Kita tentu masih ingat banyaknya kasus kehilangan nyawa akibat tekanan mental yang tidak tertangani. Kondisi ini menunjukkan bahwa masalah kesehatan jiwa tidak boleh dianggap remeh. Tidak adanya dukungan sosial, minimnya edukasi, serta rasa takut untuk mencari bantuan menjadi hambatan terbesar dalam penanganannya.

Kota Palu Siap Mendukung

Kabar baiknya, seluruh Puskesmas di Kota Palu saat ini telah dilatih dan memiliki fasilitas untuk melakukan skrining kesehatan jiwa.
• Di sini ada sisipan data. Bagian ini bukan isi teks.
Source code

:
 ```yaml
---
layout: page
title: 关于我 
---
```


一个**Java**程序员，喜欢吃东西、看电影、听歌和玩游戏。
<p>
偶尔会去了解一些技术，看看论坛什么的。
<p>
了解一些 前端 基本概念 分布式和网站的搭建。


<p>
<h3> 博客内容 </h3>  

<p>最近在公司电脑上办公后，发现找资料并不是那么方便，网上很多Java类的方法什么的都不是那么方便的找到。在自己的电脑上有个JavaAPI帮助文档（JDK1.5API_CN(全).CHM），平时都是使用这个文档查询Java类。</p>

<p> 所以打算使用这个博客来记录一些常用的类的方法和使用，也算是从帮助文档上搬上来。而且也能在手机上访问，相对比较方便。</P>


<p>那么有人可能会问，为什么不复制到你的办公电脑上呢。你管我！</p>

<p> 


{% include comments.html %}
Masyarakat bisa datang secara langsung atau menggunakan kuesioner skrining awal yang tersedia di layanan kesehatan. Prosesnya mudah, tidak menghakimi, dan sangat membantu untuk mengenali tanda-tanda awal.
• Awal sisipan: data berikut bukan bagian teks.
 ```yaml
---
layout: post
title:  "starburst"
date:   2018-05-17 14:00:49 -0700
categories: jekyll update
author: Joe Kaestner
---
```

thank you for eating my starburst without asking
Skrining ini adalah pintu awal menuju pemulihan. Ketika kita tahu bahwa beban yang kita rasakan bukan sekadar lelah biasa, tapi sudah mulai menggerogoti semangat hidup, maka kita bisa mengambil langkah cepat, bercerita, berkonsultasi, dan jika perlu, mendapat pendampingan medis atau psikologis.

Jangan biarkan jiwa kita diam-diam sakit

Kesehatan jiwa adalah pondasi produktivitas. Sulit berkonsentrasi, mudah marah, merasa hampa, hingga menarik diri dari lingkungan, semua itu bisa jadi sinyal bahwa jiwa kita sedang lelah. Sayangnya, banyak dari kita menunda untuk mencari bantuan karena takut dicap atau dianggap lemah. Sudah saatnya kita ubah paradigma itu. Menjaga kesehatan jiwa adalah bentuk kekuatan, bukan kelemahan. Pemeriksaan rutin adalah bentuk cinta pada diri sendiri dan orang-orang yang kita cintai. Kita tidak menunggu sakit parah baru ke rumah sakit. Maka, jangan tunggu jiwa kita runtuh baru mencari pertolongan.

Menjaga kesehatan jiwa bukan bentuk kelemahan, melainkan bukti bahwa kita peduli terhadap diri sendiri. Dan seperti halnya penyakit fisik, gangguan jiwa juga bisa diobati jika ditangani dengan cepat dan tepat. Mari kita ubah cara pandang. Periksa kesehatan jiwa bukan karena kita “mau gila”, tapi justru karena kita ingin tetap waras. Karena jiwa yang sehat akan membawa hidup yang lebih berkualitas, produktif, dan bermakna.